Entries taken from a collection
================
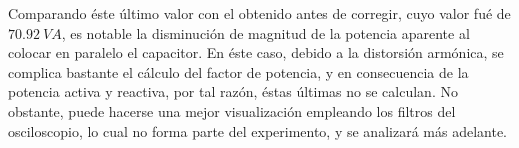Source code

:         Comparando éste último valor con el obtenido antes de corregir, 
        cuyo valor fué de $70.92~VA$, es notable la disminución de magnitud 
        de la potencia aparente al colocar en paralelo el capacitor.
        En éste caso, debido a la distorsión armónica, se complica bastante el 
        cálculo del factor de potencia, y en consecuencia de la potencia 
        activa y reactiva, por tal razón, éstas últimas no se calculan. No obstante, puede hacerse una mejor visualización 
        empleando los filtros del osciloscopio, lo cual no forma parte del 
        experimento, y se analizará más adelante.





   
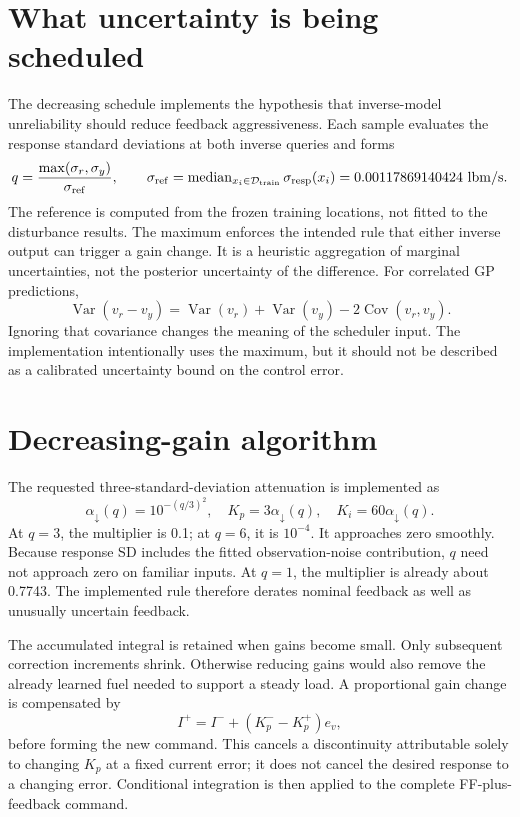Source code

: \documentclass[11pt,a4paper,oneside]{report}
\begin{document}
\section{What uncertainty is being scheduled}
The decreasing schedule implements the hypothesis that inverse-model unreliability should reduce feedback aggressiveness. Each sample evaluates the response standard deviations at both inverse queries and forms
\begin{equation}
q=\frac{\max(\sigma_r,\sigma_y)}{\sigma_{\rm ref}},\qquad
\sigma_{\rm ref}=\operatorname{median}_{x_i\in\mathcal D_{\rm train}}\sigma_{\rm resp}(x_i)
=0.00117869140424\ \mathrm{lbm/s}.
\end{equation}
The reference is computed from the frozen training locations, not fitted to the disturbance results. The maximum enforces the intended rule that either inverse output can trigger a gain change. It is a heuristic aggregation of marginal uncertainties, not the posterior uncertainty of the difference. For correlated GP predictions,
\begin{equation}
\operatorname{Var}(v_r-v_y)=\operatorname{Var}(v_r)+\operatorname{Var}(v_y)-2\operatorname{Cov}(v_r,v_y).
\end{equation}
Ignoring that covariance changes the meaning of the scheduler input. The implementation intentionally uses the maximum, but it should not be described as a calibrated uncertainty bound on the control error.

\section{Decreasing-gain algorithm}
The requested three-standard-deviation attenuation is implemented as
\begin{equation}
\alpha_\downarrow(q)=10^{-(q/3)^2},\quad
K_p=3\alpha_\downarrow(q),\quad K_i=60\alpha_\downarrow(q).
\label{eq:down}
\end{equation}
At $q=3$, the multiplier is 0.1; at $q=6$, it is $10^{-4}$. It approaches zero smoothly. Because response SD includes the fitted observation-noise contribution, $q$ need not approach zero on familiar inputs. At $q=1$, the multiplier is already about 0.7743. The implemented rule therefore derates nominal feedback as well as unusually uncertain feedback.

The accumulated integral is retained when gains become small. Only subsequent correction increments shrink. Otherwise reducing gains would also remove the already learned fuel needed to support a steady load. A proportional gain change is compensated by
\begin{equation}
I^{+}=I^{-}+(K_p^{-}-K_p^{+})e_v,
\end{equation}
before forming the new command. This cancels a discontinuity attributable solely to changing $K_p$ at a fixed current error; it does not cancel the desired response to a changing error. Conditional integration is then applied to the complete FF-plus-feedback command.
\end{document}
================
WHAT THE TASK ASKS » The records above need to be copied exactly, though not their pictures.

COMPLETED EXERCISE »
Source code

:         Comparando éste último valor con el obtenido antes de corregir, 
        cuyo valor fué de $70.92~VA$, es notable la disminución de magnitud 
        de la potencia aparente al colocar en paralelo el capacitor.
        En éste caso, debido a la distorsión armónica, se complica bastante el 
        cálculo del factor de potencia, y en consecuencia de la potencia 
        activa y reactiva, por tal razón, éstas últimas no se calculan. No obstante, puede hacerse una mejor visualización 
        empleando los filtros del osciloscopio, lo cual no forma parte del 
        experimento, y se analizará más adelante.





   
Source code

: \documentclass[11pt,a4paper,oneside]{report}
\begin{document}
\section{What uncertainty is being scheduled}
The decreasing schedule implements the hypothesis that inverse-model unreliability should reduce feedback aggressiveness. Each sample evaluates the response standard deviations at both inverse queries and forms
\begin{equation}
q=\frac{\max(\sigma_r,\sigma_y)}{\sigma_{\rm ref}},\qquad
\sigma_{\rm ref}=\operatorname{median}_{x_i\in\mathcal D_{\rm train}}\sigma_{\rm resp}(x_i)
=0.00117869140424\ \mathrm{lbm/s}.
\end{equation}
The reference is computed from the frozen training locations, not fitted to the disturbance results. The maximum enforces the intended rule that either inverse output can trigger a gain change. It is a heuristic aggregation of marginal uncertainties, not the posterior uncertainty of the difference. For correlated GP predictions,
\begin{equation}
\operatorname{Var}(v_r-v_y)=\operatorname{Var}(v_r)+\operatorname{Var}(v_y)-2\operatorname{Cov}(v_r,v_y).
\end{equation}
Ignoring that covariance changes the meaning of the scheduler input. The implementation intentionally uses the maximum, but it should not be described as a calibrated uncertainty bound on the control error.

\section{Decreasing-gain algorithm}
The requested three-standard-deviation attenuation is implemented as
\begin{equation}
\alpha_\downarrow(q)=10^{-(q/3)^2},\quad
K_p=3\alpha_\downarrow(q),\quad K_i=60\alpha_\downarrow(q).
\label{eq:down}
\end{equation}
At $q=3$, the multiplier is 0.1; at $q=6$, it is $10^{-4}$. It approaches zero smoothly. Because response SD includes the fitted observation-noise contribution, $q$ need not approach zero on familiar inputs. At $q=1$, the multiplier is already about 0.7743. The implemented rule therefore derates nominal feedback as well as unusually uncertain feedback.

The accumulated integral is retained when gains become small. Only subsequent correction increments shrink. Otherwise reducing gains would also remove the already learned fuel needed to support a steady load. A proportional gain change is compensated by
\begin{equation}
I^{+}=I^{-}+(K_p^{-}-K_p^{+})e_v,
\end{equation}
before forming the new command. This cancels a discontinuity attributable solely to changing $K_p$ at a fixed current error; it does not cancel the desired response to a changing error. Conditional integration is then applied to the complete FF-plus-feedback command.
\end{document}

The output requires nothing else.